Working at a dental office isn’t something I ever thought I’d be doing. I’m not an assistant or anything, I just work at the front desk, but in the six or so months I’ve been working there, I’ve learned a lot of things and picked up a lot of good life skills. From complex scheduling to clinical terms to the ins and outs of insurance, there’s a lot that goes into figuring out how to manage the office. Here are the top five things I have learned on the job and would like to pass on to you, my friends.
5. Going to the dentist is nothing to be afraid of.
The dentist, assistants, and hygienists aren’t there to torture you (usually). They just want to clean and/or fix your teeth for your own health and comfort. If you’re worried about it being painful, let them know and they will try to make your experience as non-traumatizing as possible.
4. Paper trails are good things.
At our office, and probably at any other dental or medical practice, we keep good, thorough clinical notes on every patient. We try to document every time we contact a patient over the phone or via email when it regards their dental health. It’s partially because it’s helpful for us to all stay on the same page, and partially for legal reasons. Either way, it’s a good life principle too. If you need to discuss something important with someone, taking notes or communicating over email is a good idea.
3. If you make an appointment, keep it.
This doesn’t just apply to dentist appointments, it’s true for any kind of appointment… or meeting, or date, or anything you schedule in advance that involves other people. At the dentist, you can make your next cleaning appointment for six months out, which I know seems far away, but it’s not that hard to write it down in your calendar/type it into iCal and then avoid scheduling anything else at that same time. It bugs people when you break appointments with them, so please don’t do it.

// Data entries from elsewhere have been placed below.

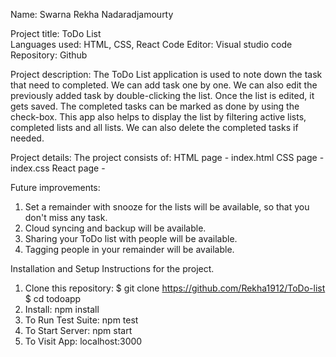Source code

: Name: Swarna Rekha Nadaradjamourty

Project title: ToDo List  
Languages used: HTML, CSS, React
Code Editor: Visual studio code 
Repository: Github

Project description: The ToDo List application is used to note down the task that need to completed. We can add task one by one. We can also edit the previously added task by double-clicking the list. Once the list is edited, it gets saved. The completed tasks can be marked as done by using the check-box. This app also helps to display the list by filtering active lists, completed lists and all lists. We can also delete the completed tasks if needed.

Project details: The project consists of: 
HTML page - index.html
CSS page - index.css
React page - 

Future improvements:
1. Set a remainder with snooze for the lists will be available, so that you don't miss any task.
2. Cloud syncing and backup will be available.
3. Sharing your ToDo list with people will be available.
4. Tagging people in your remainder will be available.

Installation and Setup Instructions for the project.
1. Clone this repository:
    $ git clone https://github.com/Rekha1912/ToDo-list
    $ cd todoapp
2. Install:
    npm install
3. To Run Test Suite:
    npm test
4. To Start Server:
    npm start
5. To Visit App:
    localhost:3000




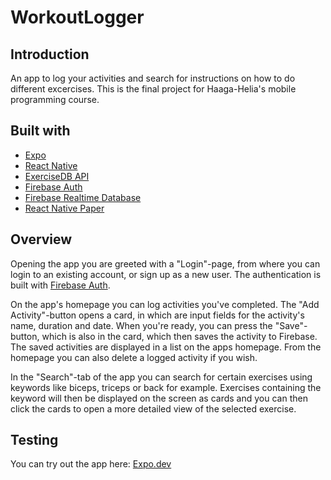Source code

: # WorkoutLogger

## Introduction
An app to log your activities and search for instructions on how to do different excercises. This is the final project for Haaga-Helia's mobile programming course. 

## Built with
- [Expo](https://expo.dev/)
- [React Native](https://reactnative.dev/)
- [ExerciseDB API](https://rapidapi.com/justin-WFnsXH_t6/api/exercisedb)
- [Firebase Auth](https://firebase.google.com/docs/auth)
- [Firebase Realtime Database](https://firebase.google.com/docs/database)
- [React Native Paper](https://reactnativepaper.com/)

## Overview
Opening the app you are greeted with a "Login"-page, from where you can login to an existing account, or sign up as a new user. The authentication is built with [Firebase Auth](https://firebase.google.com/docs/auth).

On the app's homepage you can log activities you've completed. The "Add Activity"-button opens a card, in which are input fields for the activity's name, duration and date. When you're ready, you can press the "Save"-button, which is also in the card, which then saves the activity to Firebase. The saved activities are displayed in a list on the apps homepage. From the homepage you can also delete a logged activity if you wish.

In the "Search"-tab of the app you can search for certain exercises using keywords like biceps, triceps or back for example. Exercises containing the keyword will then be displayed on the screen as cards and you can then click the cards to open a more detailed view of the selected exercise.

## Testing
You can try out the app here: [Expo.dev](https://expo.dev/@tukiainenm/WorkoutLogger)
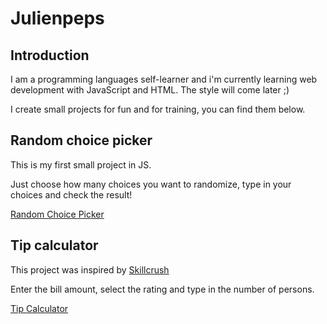 # Julienpeps

## Introduction

I am a programming languages self-learner and i'm currently learning web development with JavaScript and HTML. The style will come later ;)

I create small projects for fun and for training, you can find them below.

## Random choice picker

This is my first small project in JS.

Just choose how many choices you want to randomize, type in your choices and check the result!

[Random Choice Picker](https://julienpeps.github.io/Random%20Choice%20Picker/page.html)

## Tip calculator

This project was inspired by [Skillcrush](https://skillcrush.com/blog/projects-you-can-do-with-javascript/)

Enter the bill amount, select the rating and type in the number of persons.

[Tip Calculator](https://julienpeps.github.io/Tip%20calculator/page.html)
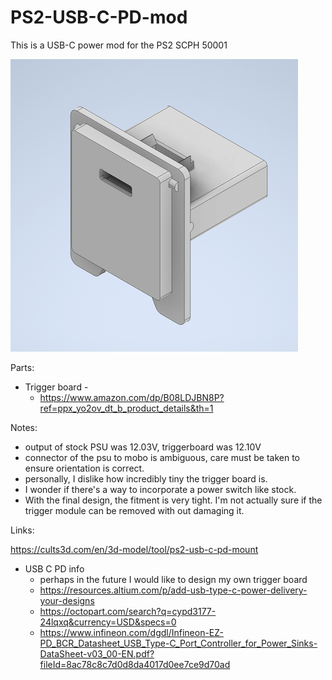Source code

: # PS2-USB-C-PD-mod

This is a USB-C power mod for the PS2 SCPH 50001

![sample](images/preview1.png)

Parts:
  - Trigger board -
    - https://www.amazon.com/dp/B08LDJBN8P?ref=ppx_yo2ov_dt_b_product_details&th=1

Notes: 
  - output of stock PSU was 12.03V, triggerboard was 12.10V
  - connector of the psu to mobo is ambiguous, care must be taken to ensure orientation is correct.
  - personally, I dislike how incredibly tiny the trigger board is.
  - I wonder if there's a way to incorporate a power switch like stock.
  - With the final design, the fitment is very tight. I'm not actually sure if the trigger module can be removed with out damaging it.

Links:

https://cults3d.com/en/3d-model/tool/ps2-usb-c-pd-mount

 - USB C PD info
   - perhaps in the future I would like to design my own trigger board
   - https://resources.altium.com/p/add-usb-type-c-power-delivery-your-designs
   - https://octopart.com/search?q=cypd3177-24lqxq&currency=USD&specs=0
   - https://www.infineon.com/dgdl/Infineon-EZ-PD_BCR_Datasheet_USB_Type-C_Port_Controller_for_Power_Sinks-DataSheet-v03_00-EN.pdf?fileId=8ac78c8c7d0d8da4017d0ee7ce9d70ad
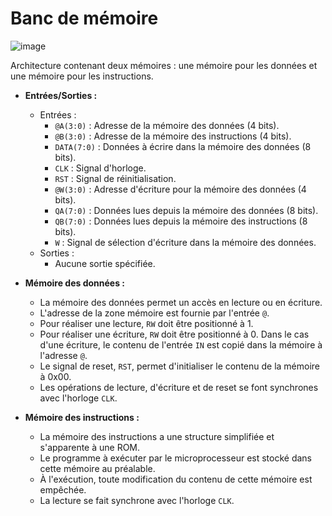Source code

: # Banc de mémoire

  ![image](https://github.com/yoboujon/memory_file/assets/80280962/a9fc3fba-c9fc-4597-b7a3-30122237c86f)

  
Architecture contenant deux mémoires : une mémoire pour les données et une mémoire pour les instructions.
- **Entrées/Sorties :**
  - Entrées :
    - `@A(3:0)` : Adresse de la mémoire des données (4 bits).
    - `@B(3:0)` : Adresse de la mémoire des instructions (4 bits).
    - `DATA(7:0)` : Données à écrire dans la mémoire des données (8 bits).
    - `CLK` : Signal d'horloge.
    - `RST` : Signal de réinitialisation.
    - `@W(3:0)` : Adresse d'écriture pour la mémoire des données (4 bits).
    - `QA(7:0)` : Données lues depuis la mémoire des données (8 bits).
    - `QB(7:0)` : Données lues depuis la mémoire des instructions (8 bits).
    - `W` : Signal de sélection d'écriture dans la mémoire des données.
  - Sorties :
    - Aucune sortie spécifiée.

- **Mémoire des données :**
  - La mémoire des données permet un accès en lecture ou en écriture.
  - L'adresse de la zone mémoire est fournie par l'entrée `@`.
  - Pour réaliser une lecture, `RW` doit être positionné à 1.
  - Pour réaliser une écriture, `RW` doit être positionné à 0. Dans le cas d'une écriture, le contenu de l'entrée `IN` est copié dans la mémoire à l'adresse `@`.
  - Le signal de reset, `RST`, permet d'initialiser le contenu de la mémoire à 0x00.
  - Les opérations de lecture, d'écriture et de reset se font synchrones avec l'horloge `CLK`.

- **Mémoire des instructions :**
  - La mémoire des instructions a une structure simplifiée et s'apparente à une ROM.
  - Le programme à exécuter par le microprocesseur est stocké dans cette mémoire au préalable.
  - À l'exécution, toute modification du contenu de cette mémoire est empêchée.
  - La lecture se fait synchrone avec l'horloge `CLK`.

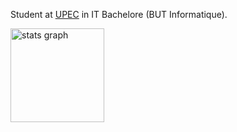 Student at [UPEC](https://www.u-pec.fr/) in IT Bachelore (BUT Informatique).

  <img src="https://github-readme-stats.vercel.app/api?username=mrcotinsol&hide_title=true&hide_rank=true&show_icons=true&count_private=true&disable_animations=false&theme=rose_pine&locale=en&hide_border=true" height="150" alt="stats graph"  />
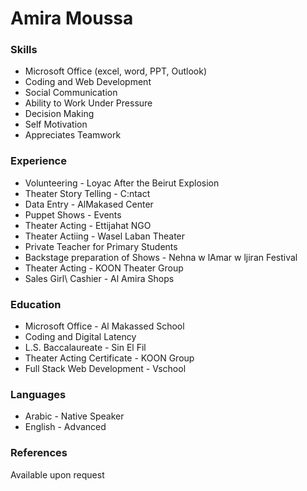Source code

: # Amira Moussa

 
 ### Skills
 - Microsoft Office (excel, word, PPT, Outlook)
 - Coding and Web Development
 - Social Communication
 - Ability to Work Under Pressure
 - Decision Making
 - Self Motivation
 - Appreciates Teamwork
 
### Experience
- Volunteering - Loyac After the Beirut Explosion
- Theater Story Telling - C:ntact
- Data Entry - AlMakased Center
- Puppet Shows - Events
- Theater Acting - Ettijahat NGO
- Theater Actiing - Wasel Laban Theater
- Private Teacher for Primary Students
- Backstage preparation of Shows - Nehna w lAmar w ljiran Festival
- Theater Acting - KOON Theater Group
- Sales Girl\ Cashier - Al Amira Shops


### Education 
- Microsoft Office - Al Makassed School
- Coding and Digital Latency
- L.S. Baccalaureate - Sin El Fil
- Theater Acting Certificate - KOON Group
- Full Stack Web Development - Vschool

### Languages
- Arabic - Native Speaker
- English - Advanced
 
### References
Available upon request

2. Dental insurance is worth having.
If you only go to the dentist for your two cleanings per year and never have cavities (good job!), your bank account won’t suffer too much if you don’t have dental insurance. However, if you ever do need major treatment sometime, you’ll be very grateful for insurance. Remember that dental insurance isn’t included in a standard medical insurance plan; it costs a little extra to add it on, but it’s probably worth it.
1. Brush. Your. Teeth.
Twice a day. Every day. Do it thoroughly. And floss sometimes too. You will prevent so many EXPENSIVE dental problems in your future if you brush now. It’s well worth the two minutes of inconvenience in your morning and evening routines. Plus, keeping your teeth clean and plaque-free helps prevent bacteria in your mouth from entering your bloodstream, which can cause heart disease. Seriously guys, always brush your teeth.
What are your biggest issues with going to the dentist (or do you love it)?